PROBLEM STATEMENT -
Beginning at the line that contains "only in the band $f_p\pm f_\Delta M_x$, BUT", reproduce the entries below exactly, ending with the line that contains "Pour rappel, la". Omit each picture.

(Dataset entries)

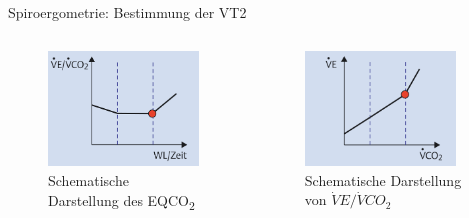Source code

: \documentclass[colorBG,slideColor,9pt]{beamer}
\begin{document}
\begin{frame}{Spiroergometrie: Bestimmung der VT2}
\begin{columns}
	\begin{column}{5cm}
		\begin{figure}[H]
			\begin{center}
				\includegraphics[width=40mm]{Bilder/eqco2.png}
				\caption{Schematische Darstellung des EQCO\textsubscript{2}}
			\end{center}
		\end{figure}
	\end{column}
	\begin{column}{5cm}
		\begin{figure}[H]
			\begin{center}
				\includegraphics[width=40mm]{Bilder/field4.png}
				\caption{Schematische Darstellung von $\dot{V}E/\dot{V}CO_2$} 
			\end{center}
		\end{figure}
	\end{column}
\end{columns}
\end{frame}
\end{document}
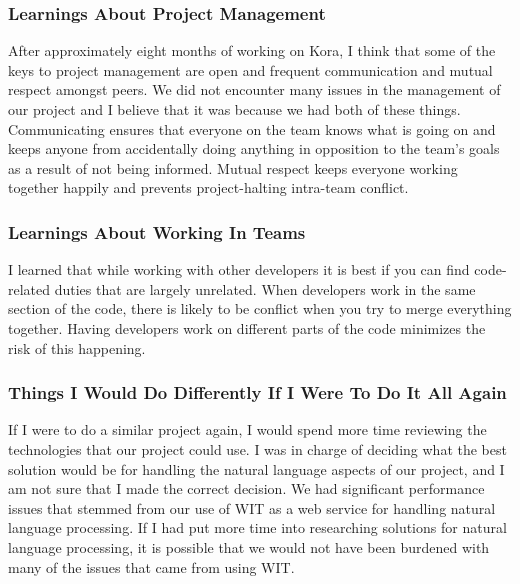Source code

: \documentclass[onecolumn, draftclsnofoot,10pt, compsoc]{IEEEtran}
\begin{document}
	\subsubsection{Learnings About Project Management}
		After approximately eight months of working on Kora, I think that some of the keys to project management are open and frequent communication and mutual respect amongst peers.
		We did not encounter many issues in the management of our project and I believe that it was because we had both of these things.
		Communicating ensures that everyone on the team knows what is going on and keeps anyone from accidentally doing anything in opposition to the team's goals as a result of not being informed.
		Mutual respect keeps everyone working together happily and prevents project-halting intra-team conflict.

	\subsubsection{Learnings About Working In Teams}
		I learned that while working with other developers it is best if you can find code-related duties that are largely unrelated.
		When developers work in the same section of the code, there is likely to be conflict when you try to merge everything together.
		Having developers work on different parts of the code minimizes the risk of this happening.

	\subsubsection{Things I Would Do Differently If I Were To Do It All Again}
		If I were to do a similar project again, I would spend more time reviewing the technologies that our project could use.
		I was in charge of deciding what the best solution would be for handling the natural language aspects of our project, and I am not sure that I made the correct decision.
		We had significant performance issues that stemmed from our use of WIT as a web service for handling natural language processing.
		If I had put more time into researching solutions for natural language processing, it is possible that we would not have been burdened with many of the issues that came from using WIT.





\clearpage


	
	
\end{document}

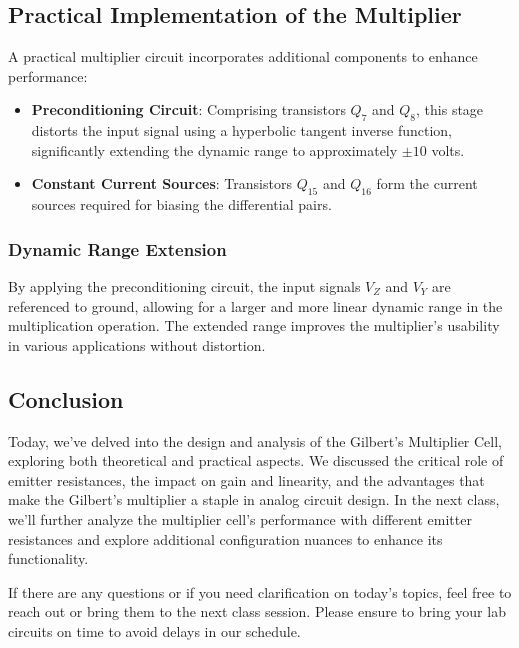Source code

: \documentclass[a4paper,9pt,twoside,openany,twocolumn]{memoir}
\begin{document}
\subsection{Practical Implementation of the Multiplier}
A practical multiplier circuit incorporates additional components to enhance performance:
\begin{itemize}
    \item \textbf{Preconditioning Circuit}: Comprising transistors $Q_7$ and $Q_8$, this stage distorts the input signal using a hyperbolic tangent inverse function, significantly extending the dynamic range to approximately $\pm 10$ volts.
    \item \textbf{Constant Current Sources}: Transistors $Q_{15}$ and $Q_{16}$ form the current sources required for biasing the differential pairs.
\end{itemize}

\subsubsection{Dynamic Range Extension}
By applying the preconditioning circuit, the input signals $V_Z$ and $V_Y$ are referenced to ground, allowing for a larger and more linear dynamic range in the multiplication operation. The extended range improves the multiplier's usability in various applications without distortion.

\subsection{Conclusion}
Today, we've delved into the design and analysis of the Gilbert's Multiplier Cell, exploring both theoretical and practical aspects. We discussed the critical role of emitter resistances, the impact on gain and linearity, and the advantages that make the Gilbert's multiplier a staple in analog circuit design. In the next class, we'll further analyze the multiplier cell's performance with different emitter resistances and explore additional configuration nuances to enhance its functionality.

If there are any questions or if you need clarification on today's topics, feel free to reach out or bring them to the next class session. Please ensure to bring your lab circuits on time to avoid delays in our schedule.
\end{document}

--

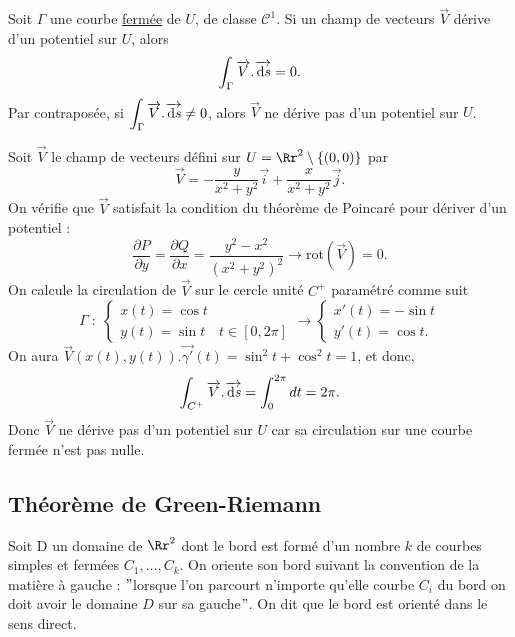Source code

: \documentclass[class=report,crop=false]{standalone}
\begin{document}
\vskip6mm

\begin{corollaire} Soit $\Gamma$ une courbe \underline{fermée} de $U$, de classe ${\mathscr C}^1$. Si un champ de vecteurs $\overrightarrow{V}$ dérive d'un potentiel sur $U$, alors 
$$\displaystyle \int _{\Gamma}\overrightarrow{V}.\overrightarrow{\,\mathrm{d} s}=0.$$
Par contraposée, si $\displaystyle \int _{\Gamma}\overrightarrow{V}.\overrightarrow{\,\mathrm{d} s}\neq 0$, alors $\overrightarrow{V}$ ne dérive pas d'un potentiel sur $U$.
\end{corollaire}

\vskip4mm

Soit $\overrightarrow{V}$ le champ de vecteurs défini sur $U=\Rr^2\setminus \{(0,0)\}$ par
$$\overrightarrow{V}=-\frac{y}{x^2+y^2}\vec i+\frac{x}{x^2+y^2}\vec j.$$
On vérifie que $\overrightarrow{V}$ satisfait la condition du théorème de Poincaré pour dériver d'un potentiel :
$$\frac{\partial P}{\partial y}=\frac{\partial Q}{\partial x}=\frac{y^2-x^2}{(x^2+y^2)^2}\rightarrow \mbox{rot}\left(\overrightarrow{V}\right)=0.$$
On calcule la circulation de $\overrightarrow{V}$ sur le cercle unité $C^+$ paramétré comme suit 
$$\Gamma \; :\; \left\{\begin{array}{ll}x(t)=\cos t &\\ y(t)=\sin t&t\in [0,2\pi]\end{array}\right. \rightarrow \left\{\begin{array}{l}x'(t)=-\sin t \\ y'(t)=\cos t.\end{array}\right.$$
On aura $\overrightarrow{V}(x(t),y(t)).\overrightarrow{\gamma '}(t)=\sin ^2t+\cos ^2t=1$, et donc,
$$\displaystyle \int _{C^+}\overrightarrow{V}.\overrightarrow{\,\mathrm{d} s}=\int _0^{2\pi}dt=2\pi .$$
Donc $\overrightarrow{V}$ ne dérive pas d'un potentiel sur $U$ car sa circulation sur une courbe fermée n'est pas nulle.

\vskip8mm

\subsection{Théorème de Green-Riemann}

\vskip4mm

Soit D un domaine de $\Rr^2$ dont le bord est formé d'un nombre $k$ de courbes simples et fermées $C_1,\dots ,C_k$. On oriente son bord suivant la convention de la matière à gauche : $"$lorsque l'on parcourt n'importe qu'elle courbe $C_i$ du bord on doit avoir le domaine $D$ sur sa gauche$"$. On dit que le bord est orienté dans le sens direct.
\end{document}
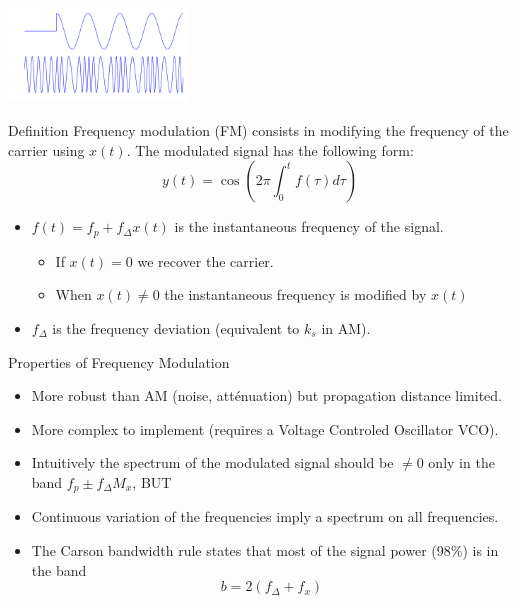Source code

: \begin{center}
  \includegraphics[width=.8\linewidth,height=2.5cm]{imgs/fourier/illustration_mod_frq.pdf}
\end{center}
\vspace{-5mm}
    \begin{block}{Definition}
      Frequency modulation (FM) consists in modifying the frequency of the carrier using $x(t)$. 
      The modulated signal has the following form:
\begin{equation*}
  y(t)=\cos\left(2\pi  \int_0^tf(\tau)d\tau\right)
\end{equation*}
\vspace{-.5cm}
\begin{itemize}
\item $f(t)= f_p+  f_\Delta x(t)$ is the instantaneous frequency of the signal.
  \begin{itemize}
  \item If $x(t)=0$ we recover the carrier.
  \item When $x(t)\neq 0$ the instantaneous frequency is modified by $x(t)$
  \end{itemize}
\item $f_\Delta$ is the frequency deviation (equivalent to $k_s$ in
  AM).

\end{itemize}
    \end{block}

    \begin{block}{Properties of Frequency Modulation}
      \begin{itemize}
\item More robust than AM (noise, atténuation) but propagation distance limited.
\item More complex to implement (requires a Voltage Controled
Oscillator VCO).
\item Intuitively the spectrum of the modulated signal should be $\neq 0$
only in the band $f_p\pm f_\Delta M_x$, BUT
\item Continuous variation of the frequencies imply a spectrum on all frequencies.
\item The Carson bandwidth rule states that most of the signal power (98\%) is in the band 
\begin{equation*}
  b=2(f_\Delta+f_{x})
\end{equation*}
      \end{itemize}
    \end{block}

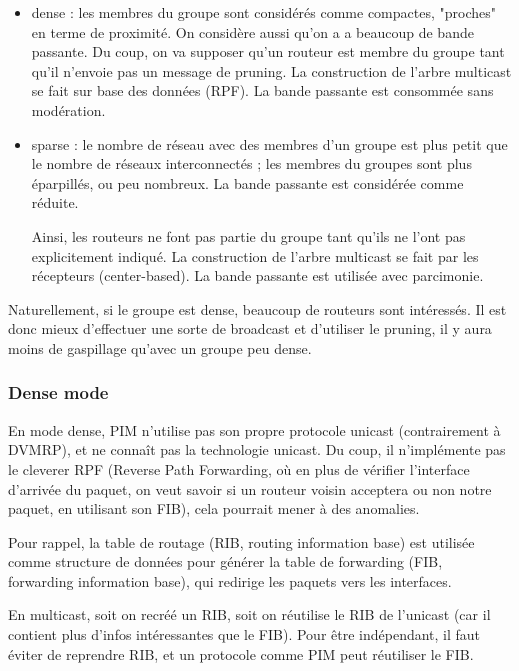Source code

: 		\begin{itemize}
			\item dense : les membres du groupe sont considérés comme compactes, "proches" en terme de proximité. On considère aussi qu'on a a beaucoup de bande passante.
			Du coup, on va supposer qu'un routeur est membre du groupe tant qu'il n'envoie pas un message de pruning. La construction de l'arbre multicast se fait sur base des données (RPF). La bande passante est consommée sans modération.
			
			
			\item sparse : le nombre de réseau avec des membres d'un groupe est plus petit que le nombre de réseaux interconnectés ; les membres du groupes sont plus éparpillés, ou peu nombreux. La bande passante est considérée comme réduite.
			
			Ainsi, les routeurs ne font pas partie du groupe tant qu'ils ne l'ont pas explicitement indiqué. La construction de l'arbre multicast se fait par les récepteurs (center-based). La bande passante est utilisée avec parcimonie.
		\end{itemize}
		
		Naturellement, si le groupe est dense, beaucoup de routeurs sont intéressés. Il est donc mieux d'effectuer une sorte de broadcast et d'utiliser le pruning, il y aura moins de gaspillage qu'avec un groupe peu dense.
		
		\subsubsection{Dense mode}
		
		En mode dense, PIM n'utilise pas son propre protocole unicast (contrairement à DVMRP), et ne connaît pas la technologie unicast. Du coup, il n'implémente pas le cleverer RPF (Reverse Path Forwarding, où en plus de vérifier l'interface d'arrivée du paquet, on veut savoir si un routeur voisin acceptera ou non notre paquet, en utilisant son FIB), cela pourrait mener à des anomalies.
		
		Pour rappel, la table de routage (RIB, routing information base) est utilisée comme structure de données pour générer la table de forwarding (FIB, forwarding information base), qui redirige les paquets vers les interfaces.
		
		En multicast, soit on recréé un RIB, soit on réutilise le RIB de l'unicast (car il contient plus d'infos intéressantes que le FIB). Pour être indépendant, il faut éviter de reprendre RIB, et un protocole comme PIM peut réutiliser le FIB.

OUTPUT -
only in the band $f_p\pm f_\Delta M_x$, BUT
\item Continuous variation of the frequencies imply a spectrum on all frequencies.
\item The Carson bandwidth rule states that most of the signal power (98\%) is in the band 
\begin{equation*}
  b=2(f_\Delta+f_{x})
\end{equation*}
      \end{itemize}
    \end{block}

Source code

: 		\begin{itemize}
			\item dense : les membres du groupe sont considérés comme compactes, "proches" en terme de proximité. On considère aussi qu'on a a beaucoup de bande passante.
			Du coup, on va supposer qu'un routeur est membre du groupe tant qu'il n'envoie pas un message de pruning. La construction de l'arbre multicast se fait sur base des données (RPF). La bande passante est consommée sans modération.
			
			
			\item sparse : le nombre de réseau avec des membres d'un groupe est plus petit que le nombre de réseaux interconnectés ; les membres du groupes sont plus éparpillés, ou peu nombreux. La bande passante est considérée comme réduite.
			
			Ainsi, les routeurs ne font pas partie du groupe tant qu'ils ne l'ont pas explicitement indiqué. La construction de l'arbre multicast se fait par les récepteurs (center-based). La bande passante est utilisée avec parcimonie.
		\end{itemize}
		
		Naturellement, si le groupe est dense, beaucoup de routeurs sont intéressés. Il est donc mieux d'effectuer une sorte de broadcast et d'utiliser le pruning, il y aura moins de gaspillage qu'avec un groupe peu dense.
		
		\subsubsection{Dense mode}
		
		En mode dense, PIM n'utilise pas son propre protocole unicast (contrairement à DVMRP), et ne connaît pas la technologie unicast. Du coup, il n'implémente pas le cleverer RPF (Reverse Path Forwarding, où en plus de vérifier l'interface d'arrivée du paquet, on veut savoir si un routeur voisin acceptera ou non notre paquet, en utilisant son FIB), cela pourrait mener à des anomalies.
		
		Pour rappel, la table de routage (RIB, routing information base) est utilisée comme structure de données pour générer la table de forwarding (FIB, forwarding information base), qui redirige les paquets vers les interfaces.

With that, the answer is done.